Efficiency Requires Innovation

When: Thu, November 30, 2017 - 3:30pm
Where: Kirwan Hall 1313
Speaker: Abram Kagan (UMCP) -

No Calculation When Observation Can Be Made

When: Thu, February 8, 2018 - 3:30pm
Where: Kirwan Hall 1313
Speaker: Dr. Tommy Wright (U.S. Census Bureau) -
Abstract: For use in connection with the general and complete observations that would be known from a full census, Kiaer (1895, 1897) presents a purposive “Representative Method” for sampling from a finite population to provide “…more penetrating, more detailed, and more specialized surveys…” Many credit this method with laying seeds for current sampling methods used in producing official social and economic statistics. At a time when just about all official statistics were produced by censuses, Kiaer had much opposition, especially from statistician von Mayr, who said (a translation), “…no calculations when observations can be made.”

Neyman (1934) brought probability to this Representative Method using stratified random sampling. Probability makes it possible to express uncertainty about the results from the Representative Method and to say how good the results are. Neyman presents details for the well-known and widely used optimal allocation of the fixed sample size among the various strata to minimize sampling error. When sample sizes are rounded to integers from Neyman’s allocation, minimum sampling error is not guaranteed. Wright (2012) improves Neyman’s result with a simple derivation obtaining exact results that always yield integer sample size allocations while minimizing sampling error. Wright (2014, 2016, 2017) obtains exact integer optimal allocation results when there are mixed constraints on sample sizes for each stratum or when there are desired precision constraints. With exact optimal allocation, we demonstrate a decrease in needed sample size for the same precision using 2007 Economic Census data in the sample design for part of the subsequent Service Annual Survey.

We conclude by calling on the phrase “…no calculation when observation can be made” to muse about current world-wide considerations to make greater use of data from additional sources (e.g., administrative records, commercial data, big data…) to produce official statistics.

Axioms of Dependence Measures; Energy, Matter, and Mind

When: Thu, April 19, 2018 - 3:30pm
Where: Kirwan Hall 1313
Speaker: Gabor Szekely (National Science Foundation) -
Abstract: In the past 130 years many dependence measures have been introduced.
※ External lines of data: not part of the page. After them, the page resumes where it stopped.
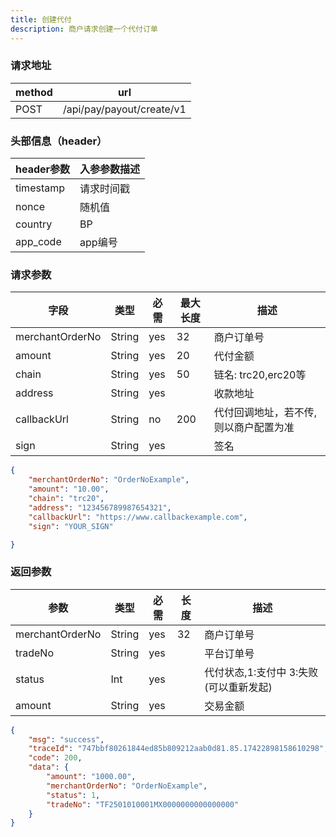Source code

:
 ```yaml
---
title: 创建代付
description: 商户请求创建一个代付订单
---
```


### 请求地址

| method | url                       |
| ------ | ------------------------- |
| POST   | /api/pay/payout/create/v1 |

### 头部信息（header）

| header参数                  | 入参参数描述 |
|---------------------------|--------|
| timestamp                 | 请求时间戳  |
| nonce                     | 随机值    |
| country                   | BP     |
| app_code                  | app编号  |

### 请求参数

| 字段              | 类型   | 必需  | 最大长度 | 描述                 |
|-----------------| ------ |-----|------|--------------------|
| merchantOrderNo | String | yes | 32   | 商户订单号              |
| amount          | String | yes | 20   | 代付金额               |
| chain       | String | yes | 50   | 链名: trc20,erc20等   |
| address         | String | yes |    | 收款地址               |
| callbackUrl     | String | no  | 200  | 代付回调地址，若不传, 则以商户配置为准 |
| sign            | String | yes |      | 签名                 |

```json title=请求示例
{
    "merchantOrderNo": "OrderNoExample",
    "amount": "10.00",
    "chain": "trc20",
    "address": "123456789987654321",
    "callbackUrl": "https://www.callbackexample.com",
    "sign": "YOUR_SIGN"

}
```

### 返回参数

| 参数            | 类型   | 必需 | 长度 | 描述                          |
| --------------- | ------ | ---- | ---- | ----------------------------- |
| merchantOrderNo | String | yes  | 32   | 商户订单号                    |
| tradeNo         | String | yes  |      | 平台订单号                    |
| status          | Int | yes  |      | 代付状态,1:支付中 3:失败(可以重新发起) |
| amount          | String | yes  |      | 交易金额                      |

```json title=返回示例
{
    "msg": "success",
    "traceId": "747bbf80261844ed85b809212aab0d81.85.17422898158610298",
    "code": 200,
    "data": {
        "amount": "1000.00",
        "merchantOrderNo": "OrderNoExample",
        "status": 1,
        "tradeNo": "TF2501010001MX0000000000000000"
    }
}
```
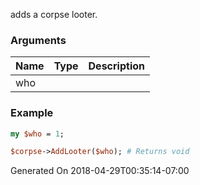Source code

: adds a corpse looter.
### Arguments
**Name**|**Type**|**Description**
:---|:---|:---
who||

### Example

```perl
my $who = 1;

$corpse->AddLooter($who); # Returns void
```


Generated On 2018-04-29T00:35:14-07:00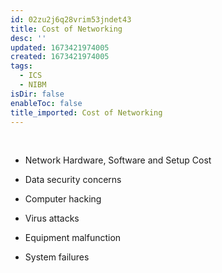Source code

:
 ```yaml
---
id: 02zu2j6q28vrim53jndet43
title: Cost of Networking
desc: ''
updated: 1673421974005
created: 1673421974005
tags:
  - ICS
  - NIBM
isDir: false
enableToc: false
title_imported: Cost of Networking
---
```

 

-   Network Hardware, Software and Setup Cost

-   Data security concerns

-   Computer hacking

-   Virus attacks

-   Equipment malfunction

-   System failures
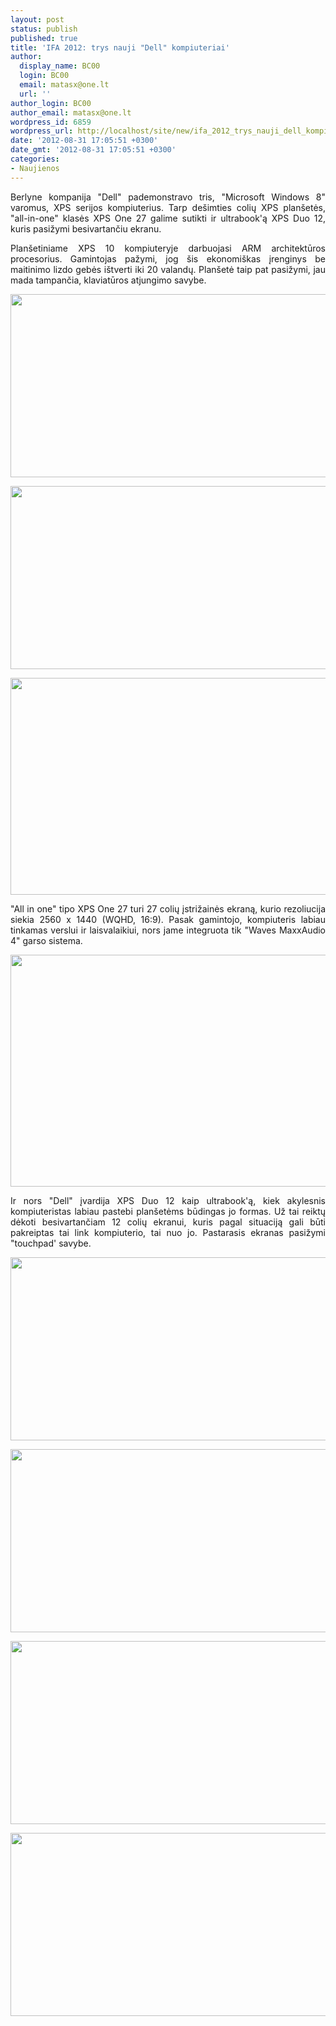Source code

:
 ```yaml
---
layout: post
status: publish
published: true
title: 'IFA 2012: trys nauji "Dell" kompiuteriai'
author:
  display_name: BC00
  login: BC00
  email: matasx@one.lt
  url: ''
author_login: BC00
author_email: matasx@one.lt
wordpress_id: 6859
wordpress_url: http://localhost/site/new/ifa_2012_trys_nauji_dell_kompiuteriai/
date: '2012-08-31 17:05:51 +0300'
date_gmt: '2012-08-31 17:05:51 +0300'
categories:
- Naujienos
---
```

<p style="text-align: justify;">
	Berlyne kompanija &quot;Dell&quot; pademonstravo tris, &quot;Microsoft Windows 8&quot; varomus, XPS serijos kompiuterius. Tarp de&scaron;imties colių XPS plan&scaron;etės, &quot;all-in-one&quot; klasės XPS One 27 galime sutikti ir ultrabook&#39;ą XPS Duo 12, kuris pasižymi besivartančiu ekranu.</p>
<p style="text-align: justify;">
	Plan&scaron;etiniame XPS 10 kompiuteryje darbuojasi ARM architektūros procesorius. Gamintojas pažymi, jog &scaron;is ekonomi&scaron;kas įrenginys be maitinimo lizdo gebės i&scaron;tverti iki 20 valandų. Plan&scaron;etė taip pat pasižymi, jau mada tampančia, klaviatūros atjungimo savybe.</p>
<p style="text-align: justify;">
	<img alt="" src="http://technews.lt/userfiles/dell_xps_10_01.jpg" style="width: 520px; height: 293px;" /></p>
<p style="text-align: justify;">
	<img alt="" src="http://technews.lt/userfiles/dell_xps_10_02.jpg" style="width: 520px; height: 293px;" /></p>
<p style="text-align: justify;">
	<img alt="" src="http://technews.lt/userfiles/dell_xps_10_03.jpg" style="width: 520px; height: 347px;" /></p>
<p style="text-align: justify;">
	&quot;All in one&quot; tipo XPS One 27 turi 27 colių įstrižainės ekraną, kurio rezoliucija siekia 2560 x 1440 (WQHD, 16:9). Pasak gamintojo, kompiuteris labiau tinkamas verslui ir laisvalaikiui, nors jame integruota tik &quot;Waves MaxxAudio 4&quot; garso sistema.</p>
<p style="text-align: justify;">
	<img alt="" src="http://technews.lt/userfiles/Dell_XPS_One_27_01.jpg" style="width: 520px; height: 371px;" /></p>
<p style="text-align: justify;">
	Ir nors &quot;Dell&quot; įvardija XPS Duo 12 kaip ultrabook&#39;ą, kiek akylesnis kompiuteristas labiau pastebi plan&scaron;etėms būdingas jo formas. Už tai reiktų dėkoti besivartančiam 12 colių ekranui, kuris pagal situaciją gali būti pakreiptas tai link kompiuterio, tai nuo jo. Pastarasis ekranas pasižymi &quot;touchpad&#39; savybe.</p>
<p style="text-align: justify;">
	<img alt="" src="http://technews.lt/userfiles/dell_xps_duo_12.jpg" style="width: 520px; height: 293px;" /></p>
<p style="text-align: justify;">
	<img alt="" src="http://technews.lt/userfiles/dell_xps_duo_12_02.jpg" style="width: 520px; height: 293px;" /></p>
<p style="text-align: justify;">
	<img alt="" src="http://technews.lt/userfiles/dell_xps_duo_12_03.jpg" style="width: 520px; height: 293px;" /></p>
<p style="text-align: justify;">
	<img alt="" src="http://technews.lt/userfiles/dell_xps_duo_12_04.jpg" style="width: 520px; height: 293px;" /></p>
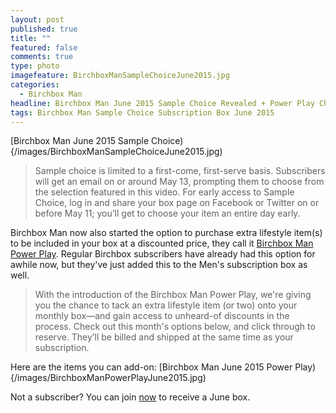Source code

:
 ```yaml
---
layout: post
published: true
title: ""
featured: false
comments: true
type: photo
imagefeature: BirchboxManSampleChoiceJune2015.jpg
categories: 
  - Birchbox Man
headline: Birchbox Man June 2015 Sample Choice Revealed + Power Play Choices
tags: Birchbox Man Sample Choice Subscription Box June 2015
---
```


[Birchbox Man June 2015 Sample Choice){/images/BirchboxManSampleChoiceJune2015.jpg)

> Sample choice is limited to a first-come, first-serve basis. Subscribers will get an email on or around May 13, prompting them to choose from the selection featured in this video. For early access to Sample Choice, log in and share your box page on Facebook or Twitter on or before May 11; you’ll get to choose your item an entire day early.

Birchbox Man now also started the option to purchase extra lifestyle item(s) to be included in your box at a discounted price, they call it [Birchbox Man Power Play](https://www.birchbox.com/men/promo/birchbox-man-power-play). Regular Birchbox subscribers have already had this option for awhile now, but they've just added this to the Men's subscription box as well.

> With the introduction of the Birchbox Man Power Play, we're giving you the chance to tack an extra lifestyle item (or two) onto your monthly box—and gain access to unheard-of discounts in the process. Check out this month's options below, and click through to reserve. They’ll be billed and shipped at the same time as your subscription.

Here are the items you can add-on:
[Birchbox Man June 2015 Power Play){/images/BirchboxManPowerPlayJune2015.jpg)


Not a subscriber? You can join [now](https://www.birchbox.com/invite/whatsupmailbox) to receive a June box.

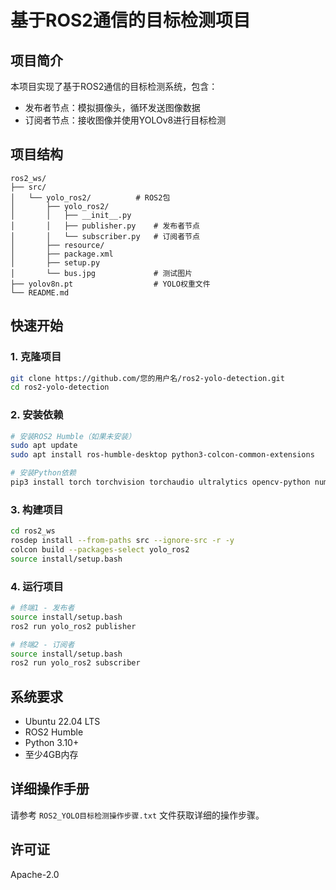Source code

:# 基于ROS2通信的目标检测项目

## 项目简介

本项目实现了基于ROS2通信的目标检测系统，包含：
- 发布者节点：模拟摄像头，循环发送图像数据
- 订阅者节点：接收图像并使用YOLOv8进行目标检测

## 项目结构

```
ros2_ws/
├── src/
│   └── yolo_ros2/          # ROS2包
│       ├── yolo_ros2/
│       │   ├── __init__.py
│       │   ├── publisher.py    # 发布者节点
│       │   └── subscriber.py   # 订阅者节点
│       ├── resource/
│       ├── package.xml
│       ├── setup.py
│       └── bus.jpg             # 测试图片
├── yolov8n.pt                  # YOLO权重文件
└── README.md
```

## 快速开始

### 1. 克隆项目
```bash
git clone https://github.com/您的用户名/ros2-yolo-detection.git
cd ros2-yolo-detection
```

### 2. 安装依赖
```bash
# 安装ROS2 Humble（如果未安装）
sudo apt update
sudo apt install ros-humble-desktop python3-colcon-common-extensions

# 安装Python依赖
pip3 install torch torchvision torchaudio ultralytics opencv-python numpy matplotlib
```

### 3. 构建项目
```bash
cd ros2_ws
rosdep install --from-paths src --ignore-src -r -y
colcon build --packages-select yolo_ros2
source install/setup.bash
```

### 4. 运行项目
```bash
# 终端1 - 发布者
source install/setup.bash
ros2 run yolo_ros2 publisher

# 终端2 - 订阅者
source install/setup.bash
ros2 run yolo_ros2 subscriber
```

## 系统要求

- Ubuntu 22.04 LTS
- ROS2 Humble
- Python 3.10+
- 至少4GB内存

## 详细操作手册

请参考 `ROS2_YOLO目标检测操作步骤.txt` 文件获取详细的操作步骤。

## 许可证

Apache-2.0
One of the last ones, distance correlation, was introduced by the speaker in 2005.

Is there a universally acceptable system of axioms that helps to select the correlation for the 21st century? In this talk we propose four simple axioms for dependence measures and then discuss if classical and new measures of dependences satisfy them. A general framework connects Energy, Matter, and Mind. This is the starting point of a distance based topological data analysis.

Robust Regularized Regression with Applications to -Omics Studies

When: Thu, June 7, 2018 - 3:00pm
Where: Kirwan Hall 1313
Speaker: Gabriela Cohen-Freue (Univ. of British Columbia) -
Abstract: In many current applications scientists can easily measure a very large number of variables (for example, hundreds of protein levels) some of which are expected be useful to explain or predict a specific response variable of interest. These potential explanatory variables are most likely to contain redundant or irrelevant information, and in many cases, their quality and reliability may be suspect. We developed two penalized robust regression estimators using an elastic net penalty that can be used to identify a useful subset of explanatory variables to predict the response, while protecting the resulting estimations against possible aberrant observations in the data set. In this talk, I will present the new estimators and an algorithm to compute them. I will also illustrate their performances in a simulation study and a proteomics biomarker study of cardiac allograft vasculopathy. Joint work with Professor Matias Salibian-Barrera, Ezequiel Smucler (PDF), and David Kepplinger (PhD candidate) from UBC.